Assignment
Copy all records verbatim, images excluded.

────

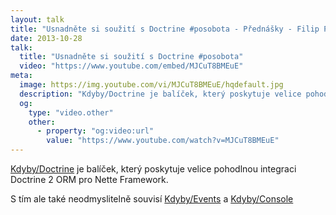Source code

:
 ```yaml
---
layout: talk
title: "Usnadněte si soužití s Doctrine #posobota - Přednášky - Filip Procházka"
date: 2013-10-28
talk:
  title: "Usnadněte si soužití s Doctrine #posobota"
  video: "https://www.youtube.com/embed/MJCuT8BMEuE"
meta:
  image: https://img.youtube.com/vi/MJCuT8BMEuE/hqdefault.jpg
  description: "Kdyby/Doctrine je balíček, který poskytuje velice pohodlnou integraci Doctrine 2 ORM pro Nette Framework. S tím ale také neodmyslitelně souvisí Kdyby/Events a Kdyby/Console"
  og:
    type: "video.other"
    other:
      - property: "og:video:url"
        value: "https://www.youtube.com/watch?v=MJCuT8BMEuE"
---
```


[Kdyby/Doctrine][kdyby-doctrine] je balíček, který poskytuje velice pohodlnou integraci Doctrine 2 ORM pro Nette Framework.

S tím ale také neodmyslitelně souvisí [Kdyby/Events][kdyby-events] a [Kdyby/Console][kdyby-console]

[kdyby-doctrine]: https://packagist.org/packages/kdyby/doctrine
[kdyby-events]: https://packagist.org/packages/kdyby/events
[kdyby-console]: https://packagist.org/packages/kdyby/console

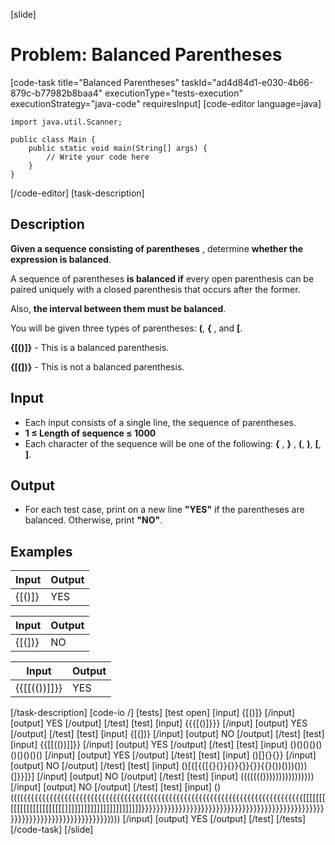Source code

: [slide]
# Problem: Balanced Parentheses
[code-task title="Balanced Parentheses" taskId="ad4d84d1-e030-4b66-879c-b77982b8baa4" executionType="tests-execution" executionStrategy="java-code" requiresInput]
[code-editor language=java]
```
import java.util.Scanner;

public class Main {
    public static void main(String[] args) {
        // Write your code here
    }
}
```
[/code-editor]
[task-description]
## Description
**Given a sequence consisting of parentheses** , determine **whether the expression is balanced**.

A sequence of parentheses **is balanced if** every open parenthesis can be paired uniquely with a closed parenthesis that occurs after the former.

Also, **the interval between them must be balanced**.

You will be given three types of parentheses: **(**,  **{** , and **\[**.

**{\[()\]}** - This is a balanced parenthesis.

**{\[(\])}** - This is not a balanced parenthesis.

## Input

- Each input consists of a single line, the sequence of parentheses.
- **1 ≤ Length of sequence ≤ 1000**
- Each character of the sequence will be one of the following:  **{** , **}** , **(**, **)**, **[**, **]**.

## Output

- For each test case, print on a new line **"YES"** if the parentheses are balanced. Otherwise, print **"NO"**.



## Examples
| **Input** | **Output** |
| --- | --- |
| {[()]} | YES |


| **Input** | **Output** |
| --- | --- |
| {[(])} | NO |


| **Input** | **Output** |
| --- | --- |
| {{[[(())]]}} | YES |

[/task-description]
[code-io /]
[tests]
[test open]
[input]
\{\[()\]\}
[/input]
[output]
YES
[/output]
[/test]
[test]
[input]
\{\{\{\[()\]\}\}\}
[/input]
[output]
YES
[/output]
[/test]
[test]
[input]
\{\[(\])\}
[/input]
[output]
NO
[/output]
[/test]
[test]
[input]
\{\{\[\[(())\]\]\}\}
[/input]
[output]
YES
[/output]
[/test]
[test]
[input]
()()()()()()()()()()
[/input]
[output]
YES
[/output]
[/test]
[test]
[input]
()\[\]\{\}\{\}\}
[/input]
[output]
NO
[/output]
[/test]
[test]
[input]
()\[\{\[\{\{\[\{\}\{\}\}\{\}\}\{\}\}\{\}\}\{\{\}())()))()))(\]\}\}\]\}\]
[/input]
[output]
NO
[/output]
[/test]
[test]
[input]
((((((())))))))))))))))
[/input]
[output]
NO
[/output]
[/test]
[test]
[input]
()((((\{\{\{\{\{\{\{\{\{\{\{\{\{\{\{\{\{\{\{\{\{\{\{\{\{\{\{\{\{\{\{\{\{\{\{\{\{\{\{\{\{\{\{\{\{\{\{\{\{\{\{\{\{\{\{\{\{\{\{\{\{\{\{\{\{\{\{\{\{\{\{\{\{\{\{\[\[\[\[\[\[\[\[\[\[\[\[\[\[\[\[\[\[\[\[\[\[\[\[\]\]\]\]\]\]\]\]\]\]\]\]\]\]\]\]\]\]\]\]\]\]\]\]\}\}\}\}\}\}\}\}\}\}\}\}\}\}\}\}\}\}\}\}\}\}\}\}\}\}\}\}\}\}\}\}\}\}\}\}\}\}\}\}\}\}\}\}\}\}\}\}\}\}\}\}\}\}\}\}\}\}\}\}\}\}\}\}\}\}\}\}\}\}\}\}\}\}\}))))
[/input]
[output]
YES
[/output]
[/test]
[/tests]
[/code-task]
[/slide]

────

Answer to the problem
Source code

:
 ```yaml
---
layout: talk
title: "Usnadněte si soužití s Doctrine #posobota - Přednášky - Filip Procházka"
date: 2013-10-28
talk:
  title: "Usnadněte si soužití s Doctrine #posobota"
  video: "https://www.youtube.com/embed/MJCuT8BMEuE"
meta:
  image: https://img.youtube.com/vi/MJCuT8BMEuE/hqdefault.jpg
  description: "Kdyby/Doctrine je balíček, který poskytuje velice pohodlnou integraci Doctrine 2 ORM pro Nette Framework. S tím ale také neodmyslitelně souvisí Kdyby/Events a Kdyby/Console"
  og:
    type: "video.other"
    other:
      - property: "og:video:url"
        value: "https://www.youtube.com/watch?v=MJCuT8BMEuE"
---
```


[Kdyby/Doctrine][kdyby-doctrine] je balíček, který poskytuje velice pohodlnou integraci Doctrine 2 ORM pro Nette Framework.

S tím ale také neodmyslitelně souvisí [Kdyby/Events][kdyby-events] a [Kdyby/Console][kdyby-console]

[kdyby-doctrine]: https://packagist.org/packages/kdyby/doctrine
[kdyby-events]: https://packagist.org/packages/kdyby/events
[kdyby-console]: https://packagist.org/packages/kdyby/console

Source code

: [slide]
# Problem: Balanced Parentheses
[code-task title="Balanced Parentheses" taskId="ad4d84d1-e030-4b66-879c-b77982b8baa4" executionType="tests-execution" executionStrategy="java-code" requiresInput]
[code-editor language=java]
```
import java.util.Scanner;

public class Main {
    public static void main(String[] args) {
        // Write your code here
    }
}
```
[/code-editor]
[task-description]
## Description
**Given a sequence consisting of parentheses** , determine **whether the expression is balanced**.

A sequence of parentheses **is balanced if** every open parenthesis can be paired uniquely with a closed parenthesis that occurs after the former.

Also, **the interval between them must be balanced**.

You will be given three types of parentheses: **(**,  **{** , and **\[**.

**{\[()\]}** - This is a balanced parenthesis.

**{\[(\])}** - This is not a balanced parenthesis.

## Input

- Each input consists of a single line, the sequence of parentheses.
- **1 ≤ Length of sequence ≤ 1000**
- Each character of the sequence will be one of the following:  **{** , **}** , **(**, **)**, **[**, **]**.

## Output

- For each test case, print on a new line **"YES"** if the parentheses are balanced. Otherwise, print **"NO"**.



## Examples
| **Input** | **Output** |
| --- | --- |
| {[()]} | YES |


| **Input** | **Output** |
| --- | --- |
| {[(])} | NO |


| **Input** | **Output** |
| --- | --- |
| {{[[(())]]}} | YES |

[/task-description]
[code-io /]
[tests]
[test open]
[input]
\{\[()\]\}
[/input]
[output]
YES
[/output]
[/test]
[test]
[input]
\{\{\{\[()\]\}\}\}
[/input]
[output]
YES
[/output]
[/test]
[test]
[input]
\{\[(\])\}
[/input]
[output]
NO
[/output]
[/test]
[test]
[input]
\{\{\[\[(())\]\]\}\}
[/input]
[output]
YES
[/output]
[/test]
[test]
[input]
()()()()()()()()()()
[/input]
[output]
YES
[/output]
[/test]
[test]
[input]
()\[\]\{\}\{\}\}
[/input]
[output]
NO
[/output]
[/test]
[test]
[input]
()\[\{\[\{\{\[\{\}\{\}\}\{\}\}\{\}\}\{\}\}\{\{\}())()))()))(\]\}\}\]\}\]
[/input]
[output]
NO
[/output]
[/test]
[test]
[input]
((((((())))))))))))))))
[/input]
[output]
NO
[/output]
[/test]
[test]
[input]
()((((\{\{\{\{\{\{\{\{\{\{\{\{\{\{\{\{\{\{\{\{\{\{\{\{\{\{\{\{\{\{\{\{\{\{\{\{\{\{\{\{\{\{\{\{\{\{\{\{\{\{\{\{\{\{\{\{\{\{\{\{\{\{\{\{\{\{\{\{\{\{\{\{\{\{\{\[\[\[\[\[\[\[\[\[\[\[\[\[\[\[\[\[\[\[\[\[\[\[\[\]\]\]\]\]\]\]\]\]\]\]\]\]\]\]\]\]\]\]\]\]\]\]\]\}\}\}\}\}\}\}\}\}\}\}\}\}\}\}\}\}\}\}\}\}\}\}\}\}\}\}\}\}\}\}\}\}\}\}\}\}\}\}\}\}\}\}\}\}\}\}\}\}\}\}\}\}\}\}\}\}\}\}\}\}\}\}\}\}\}\}\}\}\}\}\}\}\}\}))))
[/input]
[output]
YES
[/output]
[/test]
[/tests]
[/code-task]
[/slide]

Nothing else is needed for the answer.